Ultimately, however, we find our supreme court’s approach to what constitutes a new rule of criminal procedure to be irrelevant in the context of this case. Instead, we conclude that this case is directly controlled by a decision from the Supreme Court that was issued three days after Henderson filed his opening brief in this appeal, Davis v. United States, – U.S. –, 131 S. Ct. 2419, 2432 (2011). In Davis, the Court addressed the question of whether a defendant whose case was not final before Gant was decided could rely upon Gant and the Fourth Amendment‘s exclusionary rule to suppress evidence that was discovered during a search that may have violated Gant, but which was conducted before Gant was decided. The Court ruled that the defendant could not rely upon the exclusionary rule in that situation.

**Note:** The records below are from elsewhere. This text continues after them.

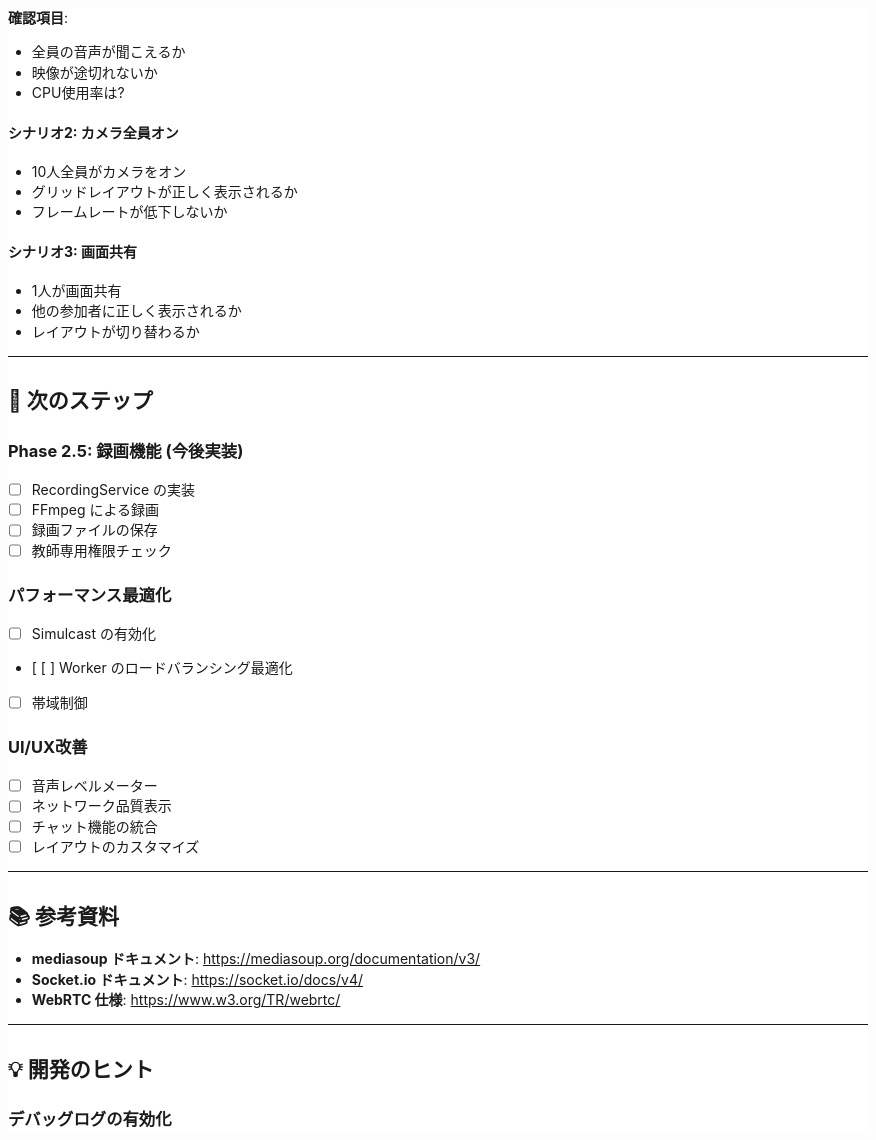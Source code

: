 **確認項目**:
- 全員の音声が聞こえるか
- 映像が途切れないか
- CPU使用率は?

#### シナリオ2: カメラ全員オン
- 10人全員がカメラをオン
- グリッドレイアウトが正しく表示されるか
- フレームレートが低下しないか

#### シナリオ3: 画面共有
- 1人が画面共有
- 他の参加者に正しく表示されるか
- レイアウトが切り替わるか

---

## 🎯 次のステップ

### Phase 2.5: 録画機能 (今後実装)
- [ ] RecordingService の実装
- [ ] FFmpeg による録画
- [ ] 録画ファイルの保存
- [ ] 教師専用権限チェック

### パフォーマンス最適化
- [ ] Simulcast の有効化
- [ [ ] Worker のロードバランシング最適化
- [ ] 帯域制御

### UI/UX改善
- [ ] 音声レベルメーター
- [ ] ネットワーク品質表示
- [ ] チャット機能の統合
- [ ] レイアウトのカスタマイズ

---

## 📚 参考資料

- **mediasoup ドキュメント**: https://mediasoup.org/documentation/v3/
- **Socket.io ドキュメント**: https://socket.io/docs/v4/
- **WebRTC 仕様**: https://www.w3.org/TR/webrtc/

---

## 💡 開発のヒント

### デバッグログの有効化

The Court held, unequivocally, “Because suppression would do nothing to deter police misconduct in these circumstances, and because it would come at a high cost to both the truth and the public safety, we hold that searches conducted in objectively reasonable reliance on binding appellate precedent are not subject to the exclusionary rule.” Davis, – U.S. –, 131 S. Ct. at 2423-24. It observed that the case before it had arisen out of the Eleventh Circuit, whose courts before Gant was decided had interpreted Belton, much as Indiana’s courts did, “to establish a bright-line rule authorizing the search of a vehicle‘s passenger compartment incident to a recent occupant’s arrest.” Id., 131 S. Ct. at 2428. Law enforcement had fully complied with this precedent when searching the defendant’s vehicle. The Court also described Gant as establishing “a new, two-part rule” governing warrantless vehicle searches incident to arrest. Id., 131 S. Ct. at 2425 (emphasis added). Noting that the sole purpose of the exclusionary rule is to deter future Fourth Amendment violations and is not a personal constitutional right, and that the law enforcement officers in the case had reasonably relied upon binding precedent in conducting the search, the Court held that the defendant could not rely upon the exclusionary rule. Id., 131 S. Ct. at 2426, 2429. The Court also stated that, even though Gant in fact applied to the defendant’s case and that it may have established that his Fourth Amendment rights had been violated, he still was not entitled to the remedy of exclusion of the illegally-seized evidence. Id., 131 S. Ct. at 2431.
. . . .
Davis and Membres are crystal clear as a matter of Fourth Amendment law and Indiana search and seizure jurisprudence. The rule they establish is that where police conduct a search that complies with binding precedent at the time of the search, but that precedent is overruled or altered after the search occurs, a defendant may not seek suppression of the evidence based on the change in the law. This rule applies regardless of whether or not a defendant‘s case is technically “final” for purposes of retroactivity analysis.
Here, as we held in our opinion on direct appeal, the search of Henderson‘s vehicle was valid under Belton and our supreme court’s interpretation of Belton, as reflected in cases such as Jackson v. State, 597 N.E.2d 950, 957 (Ind. 1992), cert. denied. The officer who conducted the search cannot be said to have engaged in any kind of “wrongdoing” in conducting the search. Thus, allowing Henderson to invoke the exclusionary rule to seek suppression of the evidence, based on the new rule announced in Gant, would be inconsistent with the rule’s purpose. This would be the result, regardless of whether this case was on direct appeal or post-conviction review.
Because Henderson cannot rely upon Gant to seek suppression of evidence that was recovered during a search that predated Gant, the post-conviction court properly denied Henderson‘s PCR petition.
ROBB, C.J., and BRADFORD, J., concur.